> Exercise requirements
Scan the records and identify every line in which the string "established" occurs, then return those lines.

> Given entries
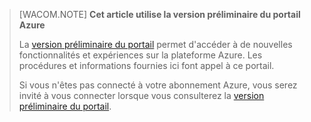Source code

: > [WACOM.NOTE] **Cet article utilise la version préliminaire du portail Azure**
>
> La [version préliminaire du portail][] permet d'accéder à de nouvelles fonctionnalités et expériences sur la plateforme Azure. Les procédures et informations fournies ici font appel à ce portail.
>
> Si vous n'êtes pas connecté à votre abonnement Azure, vous serez invité à vous connecter lorsque vous consulterez la [version préliminaire du portail][].

  [version préliminaire du portail]: https://portal.azure.com/
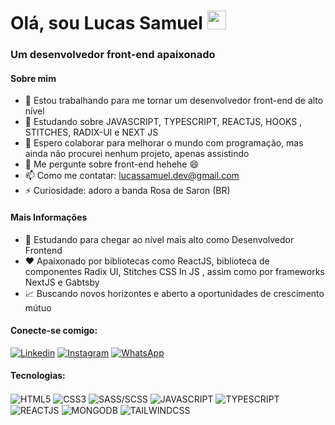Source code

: # Olá, sou Lucas Samuel <img src="https://raw.githubusercontent.com/kaueMarques/kaueMarques/master/hi.gif" width="30px">
### Um desenvolvedor front-end apaixonado

#### Sobre mim

- 🔭 Estou trabalhando para me tornar um desenvolvedor front-end de alto nível
- 🌱 Estudando sobre JAVASCRIPT, TYPESCRIPT, REACTJS, HOOKS , STITCHES, RADIX-UI e NEXT JS
- 👯 Espero colaborar para melhorar o mundo com programação, mas ainda não procurei nenhum projeto, apenas assistindo
- 💬 Me pergunte sobre front-end hehehe 😄
- 📫 Como me contatar: lucassamuel.dev@gmail.com
- ⚡ Curiosidade: adoro a banda Rosa de Saron (BR)


#### Mais Informações

- 💼 Estudando para chegar ao nível mais alto como Desenvolvedor Frontend
- ❤️ Apaixonado por bibliotecas como ReactJS, biblioteca de componentes Radix UI, Stitches CSS In JS , assim como por frameworks NextJS e Gabtsby
- 📈 Buscando novos horizontes e aberto a oportunidades de crescimento mútuo


#### Conecte-se comigo:
  
[![Linkedin](https://img.shields.io/badge/LinkedIn-0077B5?style=for-the-badge&logo=linkedin&logoColor=white)](https://linkedin.com/in/lucassamueldev) 
[![Instagram](https://img.shields.io/badge/Instagram-E4405F?style=for-the-badge&logo=instagram&logoColor=white)](https://instagram.com/lucassamueldev)
[![WhatsApp](https://img.shields.io/badge/WhatsApp-25D366?style=for-the-badge&logo=whatsapp&logoColor=white)](https://wa.me/5534997741210)


#### Tecnologias:
<div style="display: inline_block"> 
  <img align="center" alt="HTML5" src="https://img.shields.io/badge/HTML5-E34F26?style=for-the-badge&logo=html5&logoColor=white" />
  <img align="center" alt="CSS3" src="https://img.shields.io/badge/CSS3-1572B6?style=for-the-badge&logo=css3&logoColor=white" />
  <img align="center" alt="SASS/SCSS" src="https://img.shields.io/badge/Sass-CC6699?style=for-the-badge&logo=sass&logoColor=white" />
  <img align="center" alt="JAVASCRIPT" src="https://img.shields.io/badge/JavaScript-F7DF1E?style=for-the-badge&logo=javascript&logoColor=black" />
  <img align="center" alt="TYPESCRIPT" src="https://img.shields.io/badge/TypeScript-007ACC?style=for-the-badge&logo=typescript&logoColor=white" />
  <img align="center" alt="REACTJS" src="https://img.shields.io/badge/React-20232A?style=for-the-badge&logo=react&logoColor=61DAFB" />
  <img align="center" alt="MONGODB" src="https://img.shields.io/badge/MongoDB-4EA94B?style=for-the-badge&logo=mongodb&logoColor=white" />
  <img align="center" alt="TAILWINDCSS" src="https://img.shields.io/badge/Tailwind_CSS-38B2AC?style=for-the-badge&logo=tailwind-css&logoColor=white" />
</div>

<br />
<br />

[website]: https://lucassamueldev.com
[course]: http://vsCodeHero.com
[twitter]: https://twitter.com/lucassamueldev
[youtube]: https://youtube.com/lucassamueldev
[instagram]: https://instagram.com/lucassamueldev
[facebook]: https://facebook.com/lucassamueldev
[linkedin]: https://linkedin.com/in/lucassamueldev
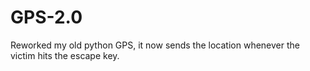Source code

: # GPS-2.0
Reworked my old python GPS, it now sends the location whenever the victim hits the escape key.
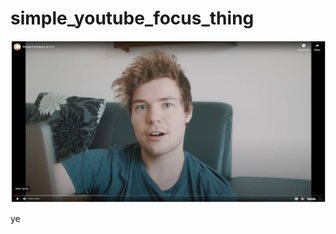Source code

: # simple_youtube_focus_thing
![alt text](https://github.com/zizuke/simple_youtube_focus_thing/blob/master/example.jpg?raw=true)

ye
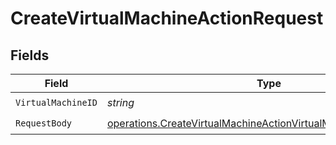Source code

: # CreateVirtualMachineActionRequest


## Fields

| Field                                                                                                                                              | Type                                                                                                                                               | Required                                                                                                                                           | Description                                                                                                                                        |
| -------------------------------------------------------------------------------------------------------------------------------------------------- | -------------------------------------------------------------------------------------------------------------------------------------------------- | -------------------------------------------------------------------------------------------------------------------------------------------------- | -------------------------------------------------------------------------------------------------------------------------------------------------- |
| `VirtualMachineID`                                                                                                                                 | *string*                                                                                                                                           | :heavy_check_mark:                                                                                                                                 | N/A                                                                                                                                                |
| `RequestBody`                                                                                                                                      | [operations.CreateVirtualMachineActionVirtualMachinesRequestBody](../../models/operations/createvirtualmachineactionvirtualmachinesrequestbody.md) | :heavy_check_mark:                                                                                                                                 | N/A                                                                                                                                                |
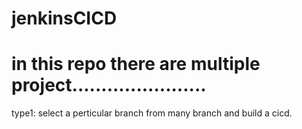 # jenkinsCICD
# in this repo there are multiple project.......................
type1: select a perticular branch from many branch and build a cicd.

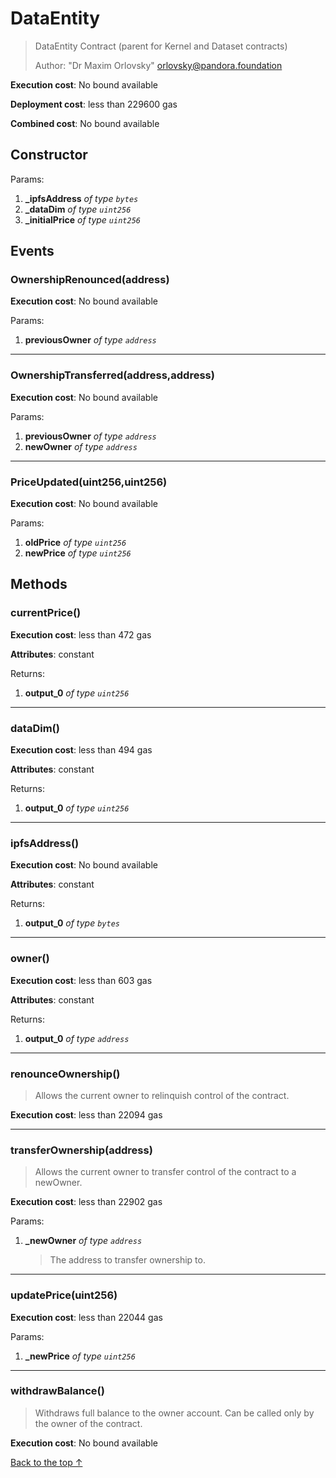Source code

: # DataEntity
> DataEntity Contract (parent for Kernel and Dataset contracts)
>
> Author: "Dr Maxim Orlovsky" <orlovsky@pandora.foundation>


**Execution cost**: No bound available

**Deployment cost**: less than 229600 gas

**Combined cost**: No bound available

## Constructor



Params:

1. **_ipfsAddress** *of type `bytes`*
2. **_dataDim** *of type `uint256`*
3. **_initialPrice** *of type `uint256`*

## Events
### OwnershipRenounced(address)


**Execution cost**: No bound available


Params:

1. **previousOwner** *of type `address`*

--- 
### OwnershipTransferred(address,address)


**Execution cost**: No bound available


Params:

1. **previousOwner** *of type `address`*
2. **newOwner** *of type `address`*

--- 
### PriceUpdated(uint256,uint256)


**Execution cost**: No bound available


Params:

1. **oldPrice** *of type `uint256`*
2. **newPrice** *of type `uint256`*


## Methods
### currentPrice()


**Execution cost**: less than 472 gas

**Attributes**: constant



Returns:


1. **output_0** *of type `uint256`*

--- 
### dataDim()


**Execution cost**: less than 494 gas

**Attributes**: constant



Returns:


1. **output_0** *of type `uint256`*

--- 
### ipfsAddress()


**Execution cost**: No bound available

**Attributes**: constant



Returns:


1. **output_0** *of type `bytes`*

--- 
### owner()


**Execution cost**: less than 603 gas

**Attributes**: constant



Returns:


1. **output_0** *of type `address`*

--- 
### renounceOwnership()
>
> Allows the current owner to relinquish control of the contract.


**Execution cost**: less than 22094 gas




--- 
### transferOwnership(address)
>
> Allows the current owner to transfer control of the contract to a newOwner.


**Execution cost**: less than 22902 gas


Params:

1. **_newOwner** *of type `address`*

    > The address to transfer ownership to.



--- 
### updatePrice(uint256)


**Execution cost**: less than 22044 gas


Params:

1. **_newPrice** *of type `uint256`*


--- 
### withdrawBalance()
>
>Withdraws full balance to the owner account. Can be called only by the owner of the contract.


**Execution cost**: No bound available




[Back to the top ↑](#dataentity)
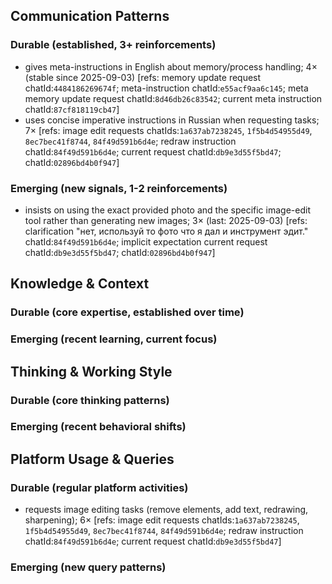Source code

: ## Communication Patterns
### Durable (established, 3+ reinforcements)
- gives meta-instructions in English about memory/process handling; 4× (stable since 2025-09-03) [refs: memory update request chatId:`4484186269674f`; meta-instruction chatId:`e55acf9aa6c145`; meta memory update request chatId:`8d46db26c83542`; current meta instruction chatId:`87cf818119cb47`]
- uses concise imperative instructions in Russian when requesting tasks; 7× [refs: image edit requests chatIds:`1a637ab7238245`, `1f5b4d54955d49`, `8ec7bec41f8744`, `84f49d591b6d4e`; redraw instruction chatId:`84f49d591b6d4e`; current request chatId:`db9e3d55f5bd47`; chatId:`02896bd4b0f947`]

### Emerging (new signals, 1-2 reinforcements)
- insists on using the exact provided photo and the specific image-edit tool rather than generating new images; 3× (last: 2025-09-03) [refs: clarification "нет, используй то фото что я дал и инструмент эдит." chatId:`84f49d591b6d4e`; implicit expectation current request chatId:`db9e3d55f5bd47`; chatId:`02896bd4b0f947`]

## Knowledge & Context
### Durable (core expertise, established over time)

### Emerging (recent learning, current focus)

## Thinking & Working Style
### Durable (core thinking patterns)

### Emerging (recent behavioral shifts)

## Platform Usage & Queries
### Durable (regular platform activities)
- requests image editing tasks (remove elements, add text, redrawing, sharpening); 6× [refs: image edit requests chatIds:`1a637ab7238245`, `1f5b4d54955d49`, `8ec7bec41f8744`, `84f49d591b6d4e`; redraw instruction chatId:`84f49d591b6d4e`; current request chatId:`db9e3d55f5bd47`]

### Emerging (new query patterns)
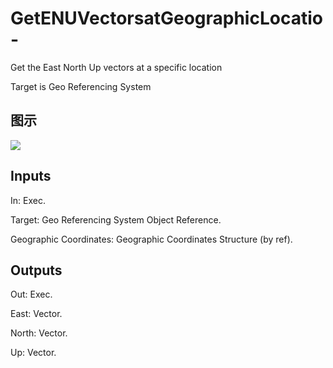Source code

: # GetENUVectorsatGeographicLocatio-

Get the East North Up vectors at a specific location

Target is Geo Referencing System

## 图示

![]($-20221218-19140978.png)

## Inputs

In: Exec.

Target: Geo Referencing System Object Reference.

Geographic Coordinates: Geographic Coordinates Structure (by ref).  

## Outputs

Out: Exec.

East: Vector.

North: Vector.

Up: Vector.

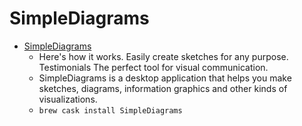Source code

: # SimpleDiagrams
- [SimpleDiagrams](https://www.simplediagrams.com/)
  -  Here's how it works. Easily create sketches for any purpose. Testimonials The perfect tool for visual communication.
  - SimpleDiagrams is a desktop application that helps you make sketches, diagrams, information graphics and other kinds of visualizations.
  - `brew cask install SimpleDiagrams`
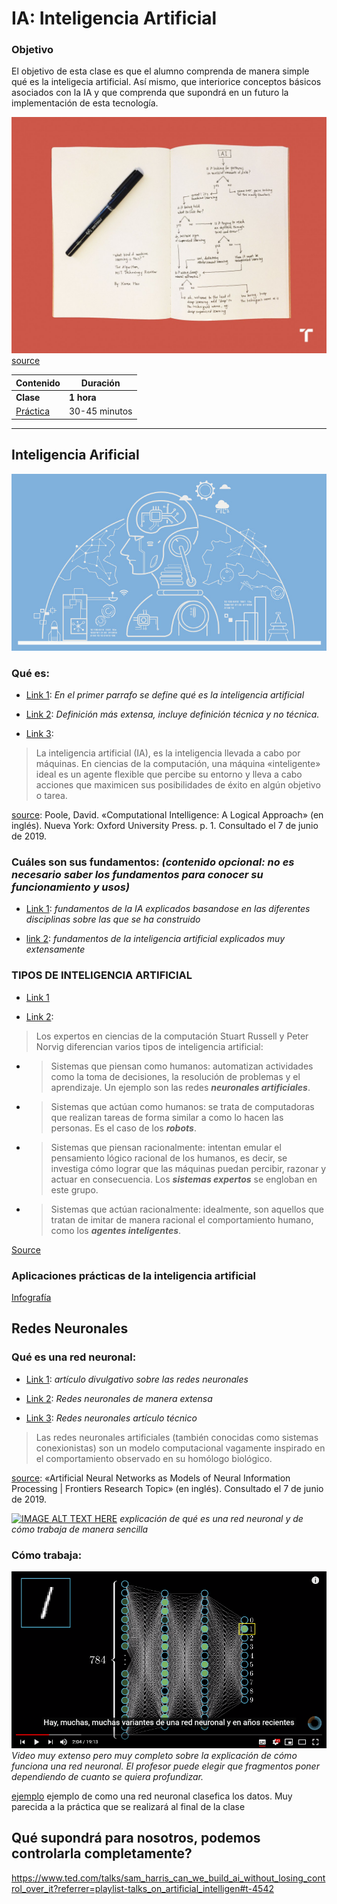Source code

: # IA: Inteligencia Artificial

### Objetivo

El objetivo de esta clase es que el alumno comprenda de manera simple qué es la inteligecia artificial. Así mismo, que interiorice conceptos  básicos asociados con la IA y que comprenda que supondrá en un futuro la implementación de esta tecnología.

![alt text](algorithm2orange.1.jpg)
[source](https://www.technologyreview.com/s/612437/what-is-machine-learning-we-drew-you-another-flowchart/)

| Contenido | Duración |
| ----- | ----- |
| **Clase** | **1 hora** |
| [Práctica](https://pauandalt.github.io/Practica_Redes_Neuronales/) | 30-45 minutos ||

***
## Inteligencia Arificial

![Alt text](Inteligencia_746x419.jpeg)

### Qué es:

+ [Link 1](https://www.iberdrola.com/te-interesa/tecnologia/que-es-inteligencia-artificial): *En el primer parrafo se define qué es la inteligencia artificial*

+ [Link 2](https://es.wikipedia.org/wiki/Inteligencia_artificial): *Definición más extensa, incluye definición técnica y no técnica.*

+ [Link 3](http://people.cs.ubc.ca/~poole/ci/ch1.pdf): 

> La inteligencia artificial (IA), es la inteligencia llevada a cabo por máquinas. En ciencias de la computación, una máquina «inteligente» ideal es un agente flexible que percibe su entorno y lleva a cabo acciones que maximicen sus posibilidades de éxito en algún objetivo o tarea.

[source](http://people.cs.ubc.ca/~poole/ci/ch1.pdf): Poole, David. «Computational Intelligence: A Logical Approach» (en inglés). Nueva York: Oxford University Press. p. 1. Consultado el 7 de junio de 2019.

### Cuáles son sus fundamentos: *(contenido opcional: no es necesario saber los fundamentos para conocer su funcionamiento y usos)*

+ [Link 1](http://intartificialdcarolinamolina.blogspot.com/2015/11/fundamentos-de-la-inteligencia.html): *fundamentos de la IA explicados basandose en las diferentes disciplinas sobre las que se ha construido*

* [link 2](http://www.ia.urjc.es/grupo/docencia/fia/material/temario_FIA_tema1.pdf): *fundamentos de la inteligencia artificial explicados muy extensamente*

### TIPOS DE INTELIGENCIA ARTIFICIAL

+ [Link 1](https://www.apd.es/tipos-de-inteligencia-artificial/)

+ [Link 2](https://www.iberdrola.com/te-interesa/tecnologia/que-es-inteligencia-artificial):

>Los expertos en ciencias de la computación Stuart Russell y Peter Norvig diferencian varios tipos de inteligencia artificial:

+ >Sistemas que piensan como humanos: automatizan actividades como la toma de decisiones, la resolución de problemas y el aprendizaje. Un ejemplo son las redes **_neuronales artificiales_**.

+ >Sistemas que actúan como humanos: se trata de computadoras que realizan tareas de forma similar a como lo hacen las personas. Es el caso de los **_robots_**.

+ >Sistemas que piensan racionalmente: intentan emular el pensamiento lógico racional de los humanos, es decir, se investiga cómo lograr que las máquinas puedan percibir, razonar y actuar en consecuencia. Los **_sistemas expertos_** se engloban en este grupo.

+ >Sistemas que actúan racionalmente: idealmente, son aquellos que tratan de imitar de manera racional el comportamiento humano, como los **_agentes inteligentes_**.

[Source](https://www.iberdrola.com/te-interesa/tecnologia/que-es-inteligencia-artificial)

### Aplicaciones prácticas de la inteligencia artificial

[Infografía](https://www.iberdrola.com/wcorp/gc/prod/es_ES/comunicacion/docs/Infografia_inteligencia_artificial.pdf)

## Redes Neuronales

### Qué es una red neuronal:

+ [Link 1](https://www.xataka.com/robotica-e-ia/las-redes-neuronales-que-son-y-por-que-estan-volviendo): *artículo divulgativo sobre las redes neuronales*

+ [Link 2](https://es.wikipedia.org/wiki/Red_neuronal_artificial#cite_note-1): *Redes neuronales de manera extensa*

+ [Link 3](http://avellano.fis.usal.es/~lalonso/RNA/index.htm): *Redes neuronales artículo técnico*

> Las redes neuronales artificiales (también conocidas como sistemas conexionistas) son un modelo computacional vagamente inspirado en el comportamiento observado en su homólogo biológico.

[source](https://www.frontiersin.org/research-topics/4817/artificial-neural-networks-as-models-of-neural-information-processing): «Artificial Neural Networks as Models of Neural Information Processing | Frontiers Research Topic» (en inglés). Consultado el 7 de junio de 2019.

[![IMAGE ALT TEXT HERE](video_explicación_Sencillo_RedN.PNG)](https://www.youtube.com/watch?v=6vwfT3-mBBw) *explicación de qué es una red neuronal y de cómo trabaja de manera sencilla*

### Cómo trabaja:

[![IMAGE ALT TEXT HERE](Video_Red_Neuronal.PNG)](https://www.youtube.com/watch?v=aircAruvnKk&list=PLZHQObOWTQDNU6R1_67000Dx_ZCJB-3pi) *Video muy extenso pero muy completo sobre la explicación de cómo funciona una red neuronal. El profesor puede elegir que fragmentos poner dependiendo de cuanto se quiera profundizar.*

[ejemplo](https://cs.stanford.edu/people/karpathy/convnetjs/demo/classify2d.html) ejemplo de como una red neuronal clasefica los datos. Muy parecida a la práctica que se realizará al final de la clase

## Qué supondrá para nosotros, podemos controlarla completamente?

https://www.ted.com/talks/sam_harris_can_we_build_ai_without_losing_control_over_it?referrer=playlist-talks_on_artificial_intelligen#t-4542

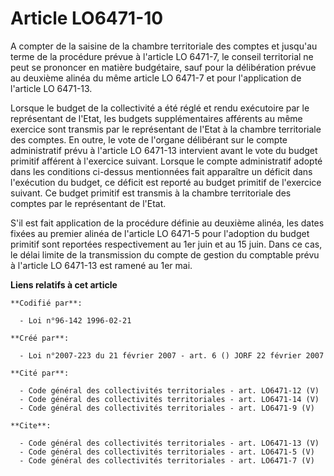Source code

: # Article LO6471-10

A compter de la saisine de la chambre territoriale des comptes et jusqu'au terme de la procédure prévue à l'article LO
6471-7, le conseil territorial ne peut se prononcer en matière budgétaire, sauf pour la délibération prévue au deuxième
alinéa du même article LO 6471-7 et pour l'application de l'article LO 6471-13. 

Lorsque le budget de la collectivité a été réglé et rendu exécutoire par le représentant de l'Etat, les budgets
supplémentaires afférents au même exercice sont transmis par le représentant de l'Etat à la chambre territoriale des comptes.
En outre, le vote de l'organe délibérant sur le compte administratif prévu à l'article LO 6471-13 intervient avant le vote du
budget primitif afférent à l'exercice suivant. Lorsque le compte administratif adopté dans les conditions ci-dessus
mentionnées fait apparaître un déficit dans l'exécution du budget, ce déficit est reporté au budget primitif de l'exercice
suivant. Ce budget primitif est transmis à la chambre territoriale des comptes par le représentant de l'Etat.

S'il est fait application de la procédure définie au deuxième alinéa, les dates fixées au premier alinéa de l'article LO
6471-5 pour l'adoption du budget primitif sont reportées respectivement au 1er juin et au 15 juin. Dans ce cas, le délai
limite de la transmission du compte de gestion du comptable prévu à l'article LO 6471-13 est ramené au 1er mai.

**Liens relatifs à cet article**

	**Codifié par**:

	  - Loi n°96-142 1996-02-21

	**Créé par**:

	  - Loi n°2007-223 du 21 février 2007 - art. 6 () JORF 22 février 2007

	**Cité par**:

	  - Code général des collectivités territoriales - art. LO6471-12 (V)
	  - Code général des collectivités territoriales - art. LO6471-14 (V)
	  - Code général des collectivités territoriales - art. LO6471-9 (V)

	**Cite**:

	  - Code général des collectivités territoriales - art. LO6471-13 (V)
	  - Code général des collectivités territoriales - art. LO6471-5 (V)
	  - Code général des collectivités territoriales - art. LO6471-7 (V)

> Written response
### Durable (established, 3+ reinforcements)
### Durable (core expertise, established over time)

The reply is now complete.